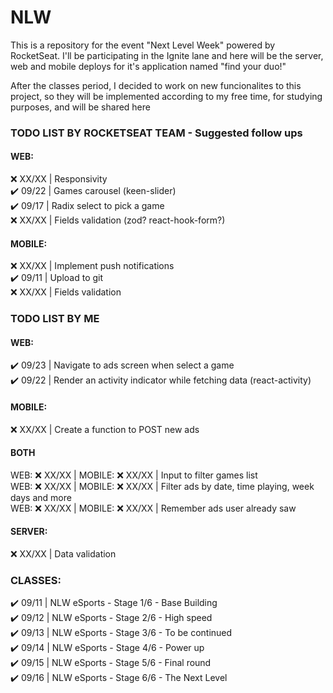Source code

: # NLW
This is a repository for the event "Next Level Week" powered by RocketSeat. I'll be participating in the Ignite lane and here will be the server, web and mobile deploys for it's application named "find your duo!"

After the classes period, I decided to work on new funcionalites to this project, so they will be implemented according to my free time, for studying purposes, and will be shared here

### TODO LIST BY ROCKETSEAT TEAM - Suggested follow ups

#### WEB:

❌ XX/XX | Responsivity <br>
✔️ 09/22 | Games carousel (keen-slider) <br>
✔️ 09/17 | Radix select to pick a game <br>
❌ XX/XX | Fields validation (zod? react-hook-form?) <br>

#### MOBILE:

❌ XX/XX | Implement push notifications <br>
✔️ 09/11 | Upload to git <br>
❌ XX/XX | Fields validation <br>

### TODO LIST BY ME

#### WEB:

✔️ 09/23 | Navigate to ads screen when select a game <br>
✔️ 09/22 | Render an activity indicator while fetching data (react-activity) <br>

#### MOBILE:

❌ XX/XX | Create a function to POST new ads <br>

#### BOTH

WEB: ❌ XX/XX | MOBILE: ❌ XX/XX | Input to filter games list <br>
WEB: ❌ XX/XX | MOBILE: ❌ XX/XX | Filter ads by date, time playing, week days and more <br>
WEB: ❌ XX/XX | MOBILE: ❌ XX/XX | Remember ads user already saw <br>

#### SERVER:

❌ XX/XX | Data validation <br>

### CLASSES:

✔️ 09/11 | NLW eSports - Stage 1/6 - Base Building <br>
✔️ 09/12 | NLW eSports - Stage 2/6 - High speed <br>
✔️ 09/13 | NLW eSports - Stage 3/6 - To be continued <br>
✔️ 09/14 | NLW eSports - Stage 4/6 - Power up <br>
✔️ 09/15 | NLW eSports - Stage 5/6 - Final round <br>
✔️ 09/16 | NLW eSports - Stage 6/6 - The Next Level <br>
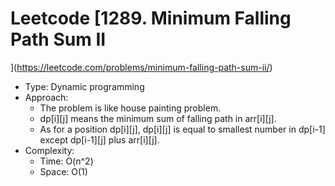 # Leetcode [1289. Minimum Falling Path Sum II
](https://leetcode.com/problems/minimum-falling-path-sum-ii/)
- Type: Dynamic programming
- Approach:
	- The problem is like house painting problem.
	- dp[i][j] means the minimum sum of falling path in arr[i][j].
	- As for a position dp[i][j], dp[i][j] is equal to smallest number in dp[i-1] except dp[i-1][j] plus arr[i][j].
- Complexity:
	- Time: O(n^2)
	- Space: O(1)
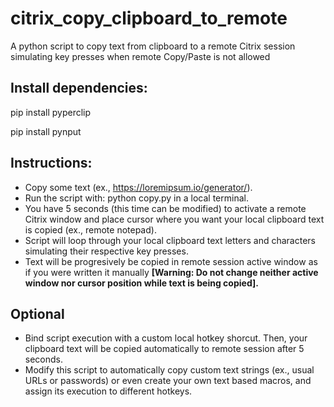 # citrix_copy_clipboard_to_remote
A python script to copy text from clipboard to a remote Citrix session simulating key presses when remote Copy/Paste is not allowed

## Install dependencies:
pip install pyperclip

pip install pynput

## Instructions:
- Copy some text (ex., https://loremipsum.io/generator/).
- Run the script with: python copy.py in a local terminal.
- You have 5 seconds (this time can be modified) to activate a remote Citrix window and place cursor where you want your local clipboard text is copied (ex., remote notepad).
- Script will loop through your local clipboard text letters and characters simulating their respective key presses.
- Text will be progresively be copied in remote session active window as if you were written it manually **[Warning: Do not change neither active window nor cursor position while text is being copied].**

## Optional
- Bind script execution with a custom local hotkey shorcut. Then, your clipboard text will be copied automatically to remote session after 5 seconds.
- Modify this script to automatically copy custom text strings (ex., usual URLs or passwords) or even create your own text based macros, and assign its execution to different hotkeys.
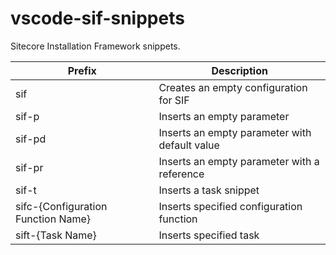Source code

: # vscode-sif-snippets
Sitecore Installation Framework snippets.

| Prefix  | Description  | 
|---|---|
| sif  | Creates an empty configuration for SIF  |
| sif-p | Inserts an empty parameter  |
| sif-pd  | Inserts an empty parameter with default value  |
| sif-pr | Inserts an empty parameter with a reference |
| sif-t | Inserts a task snippet |
| sifc-{Configuration Function Name} | Inserts specified configuration function |
| sift-{Task Name} | Inserts specified task |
================
A faithful copy of the records above, without images, is what to give back.

Source code

: # NLW
This is a repository for the event "Next Level Week" powered by RocketSeat. I'll be participating in the Ignite lane and here will be the server, web and mobile deploys for it's application named "find your duo!"

After the classes period, I decided to work on new funcionalites to this project, so they will be implemented according to my free time, for studying purposes, and will be shared here

### TODO LIST BY ROCKETSEAT TEAM - Suggested follow ups

#### WEB:

❌ XX/XX | Responsivity <br>
✔️ 09/22 | Games carousel (keen-slider) <br>
✔️ 09/17 | Radix select to pick a game <br>
❌ XX/XX | Fields validation (zod? react-hook-form?) <br>

#### MOBILE:

❌ XX/XX | Implement push notifications <br>
✔️ 09/11 | Upload to git <br>
❌ XX/XX | Fields validation <br>

### TODO LIST BY ME

#### WEB:

✔️ 09/23 | Navigate to ads screen when select a game <br>
✔️ 09/22 | Render an activity indicator while fetching data (react-activity) <br>

#### MOBILE:

❌ XX/XX | Create a function to POST new ads <br>

#### BOTH

WEB: ❌ XX/XX | MOBILE: ❌ XX/XX | Input to filter games list <br>
WEB: ❌ XX/XX | MOBILE: ❌ XX/XX | Filter ads by date, time playing, week days and more <br>
WEB: ❌ XX/XX | MOBILE: ❌ XX/XX | Remember ads user already saw <br>

#### SERVER:

❌ XX/XX | Data validation <br>

### CLASSES:

✔️ 09/11 | NLW eSports - Stage 1/6 - Base Building <br>
✔️ 09/12 | NLW eSports - Stage 2/6 - High speed <br>
✔️ 09/13 | NLW eSports - Stage 3/6 - To be continued <br>
✔️ 09/14 | NLW eSports - Stage 4/6 - Power up <br>
✔️ 09/15 | NLW eSports - Stage 5/6 - Final round <br>
✔️ 09/16 | NLW eSports - Stage 6/6 - The Next Level <br>
 # Leetcode [1289. Minimum Falling Path Sum II
](https://leetcode.com/problems/minimum-falling-path-sum-ii/)
- Type: Dynamic programming
- Approach:
	- The problem is like house painting problem.
	- dp[i][j] means the minimum sum of falling path in arr[i][j].
	- As for a position dp[i][j], dp[i][j] is equal to smallest number in dp[i-1] except dp[i-1][j] plus arr[i][j].
- Complexity:
	- Time: O(n^2)
	- Space: O(1)
 # citrix_copy_clipboard_to_remote
A python script to copy text from clipboard to a remote Citrix session simulating key presses when remote Copy/Paste is not allowed

## Install dependencies:
pip install pyperclip

pip install pynput

## Instructions:
- Copy some text (ex., https://loremipsum.io/generator/).
- Run the script with: python copy.py in a local terminal.
- You have 5 seconds (this time can be modified) to activate a remote Citrix window and place cursor where you want your local clipboard text is copied (ex., remote notepad).
- Script will loop through your local clipboard text letters and characters simulating their respective key presses.
- Text will be progresively be copied in remote session active window as if you were written it manually **[Warning: Do not change neither active window nor cursor position while text is being copied].**

## Optional
- Bind script execution with a custom local hotkey shorcut. Then, your clipboard text will be copied automatically to remote session after 5 seconds.
- Modify this script to automatically copy custom text strings (ex., usual URLs or passwords) or even create your own text based macros, and assign its execution to different hotkeys.
Source code

: # vscode-sif-snippets
Sitecore Installation Framework snippets.

| Prefix  | Description  | 
|---|---|
| sif  | Creates an empty configuration for SIF  |
| sif-p | Inserts an empty parameter  |
| sif-pd  | Inserts an empty parameter with default value  |
| sif-pr | Inserts an empty parameter with a reference |
| sif-t | Inserts a task snippet |
| sifc-{Configuration Function Name} | Inserts specified configuration function |
| sift-{Task Name} | Inserts specified task |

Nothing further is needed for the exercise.